Christ is crowned with thorns when children are taken and abused for prostitution. Christ is crowned with thorns every time the children play in sewage and squalor in garbage dumps and slum streets. Christ is crowned with thorns when needles are put into arms to buy moments of peace and light peddled by greed driven drug dealers in luxury homes and lifestyles. Christ is crowned with thorns when the shanty town child reaches for petrol or paint to sniff and never knows the smell of the home cooked meal or the freshly laundered bed clothes. Christ is crowned with thorns when every person trapped in mental illness is shunned, rejected or ignored. Christ is crowned with thorns every time the perpetrator abuses physically or sexually the fragile, the powerless or the ignored. Christ is crowned with thorns as the child longs for attention from a parent consumed by stock market, mobile phone or track guide. Christ is crowned with thorns when land and birth rite are stolen in the name of progress. Christ is crowned with thorns when rulers wage war and the poor and powerless pay the price with life, with limb, with livelihood and land. Christ is crowned with thorns when the priesthood is about politics and power.

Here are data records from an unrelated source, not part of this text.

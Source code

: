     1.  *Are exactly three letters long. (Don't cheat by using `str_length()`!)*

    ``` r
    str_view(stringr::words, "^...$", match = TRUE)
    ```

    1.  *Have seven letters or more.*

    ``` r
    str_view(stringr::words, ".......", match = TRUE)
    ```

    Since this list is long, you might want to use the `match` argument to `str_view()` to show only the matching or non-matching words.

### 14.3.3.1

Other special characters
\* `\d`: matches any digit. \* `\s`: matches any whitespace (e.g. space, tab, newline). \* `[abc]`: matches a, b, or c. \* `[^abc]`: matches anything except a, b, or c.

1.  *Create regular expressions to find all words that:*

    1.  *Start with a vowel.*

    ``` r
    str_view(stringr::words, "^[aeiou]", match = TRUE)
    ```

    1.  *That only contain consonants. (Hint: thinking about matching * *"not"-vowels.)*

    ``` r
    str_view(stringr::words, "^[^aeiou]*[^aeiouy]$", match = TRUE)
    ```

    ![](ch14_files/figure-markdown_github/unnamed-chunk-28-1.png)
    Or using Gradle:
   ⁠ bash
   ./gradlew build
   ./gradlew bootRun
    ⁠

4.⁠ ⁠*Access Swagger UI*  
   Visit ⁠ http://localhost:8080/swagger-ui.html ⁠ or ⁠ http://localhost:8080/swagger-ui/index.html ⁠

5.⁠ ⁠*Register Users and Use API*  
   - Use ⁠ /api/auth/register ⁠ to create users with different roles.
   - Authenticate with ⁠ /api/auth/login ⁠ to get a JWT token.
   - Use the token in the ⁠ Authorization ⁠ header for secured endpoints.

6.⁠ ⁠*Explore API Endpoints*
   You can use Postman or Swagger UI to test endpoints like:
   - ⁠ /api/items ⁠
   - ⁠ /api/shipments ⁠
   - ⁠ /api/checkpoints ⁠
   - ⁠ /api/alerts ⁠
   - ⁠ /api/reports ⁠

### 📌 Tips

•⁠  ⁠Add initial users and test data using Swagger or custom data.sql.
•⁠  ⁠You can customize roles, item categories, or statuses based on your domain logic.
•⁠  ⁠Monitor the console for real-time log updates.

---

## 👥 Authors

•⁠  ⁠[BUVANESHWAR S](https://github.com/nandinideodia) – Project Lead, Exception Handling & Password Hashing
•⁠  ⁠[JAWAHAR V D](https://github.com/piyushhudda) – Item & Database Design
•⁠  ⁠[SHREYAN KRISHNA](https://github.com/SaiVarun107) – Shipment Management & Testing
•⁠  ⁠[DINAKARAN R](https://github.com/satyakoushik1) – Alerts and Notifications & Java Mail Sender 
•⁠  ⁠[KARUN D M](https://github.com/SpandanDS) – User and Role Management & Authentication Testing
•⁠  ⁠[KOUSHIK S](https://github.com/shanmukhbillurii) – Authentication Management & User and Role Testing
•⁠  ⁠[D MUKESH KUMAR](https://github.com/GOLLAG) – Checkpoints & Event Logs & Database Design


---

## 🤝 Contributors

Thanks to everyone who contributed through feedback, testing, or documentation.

Christ walks the Via Dolorosa when refugees and asylum seekers tramp countless miles seeking safety and bare comfort for their crying children. Christ walks the Via Dolorosa when the homeless shuffle from bin to bin longing for lucky finds. Christ walks the Via Dolorosa when the hooker flags down cars filled with empty men with empty hearts and full wallets. Christ walks the Via Dolorosa when the onlookers to violence or injustice remain silent or turn their backs from love in the midst of blood, violence and fear. Christ walks the Via Dolorosa when the long lines for the holiday sales are not even conscious of the longer lines for the soup kitchen. Christ walks the Via Dolorosa in the pre-dawn silent lines of hungry workers who trod beside highways to work the farms of the rich and powerful for barely a living wage. Christ walks the Via Dolorosa in the daily fidelity of the parent and spouse knowing their partner is having an affair. Christ walks the Via Dolorosa as the addict leaves the gaming room walking home to an empty larder and the hungry child. Christ walks the Via Dolorosa in the long lines of expensive weaponry on victory day parades while the teachers go unpaid, the nurses work long shifts and the politicians line their pockets. Christ walks the Via Dolorosa in the ever increasing miles the women feebly walk in search for firewood and water.
This crucified Christ, in his brokenness and in his weakness is our companion to the ultimate freedom through love – as we too embrace our cross and walk our Via Dolorosa – in whatever streets it finds us in. When we embrace and fall in love with this Christ in our day to day we will truly grow to be the hands and feet, the eyes and ears and the heart of love this world so desperately needs.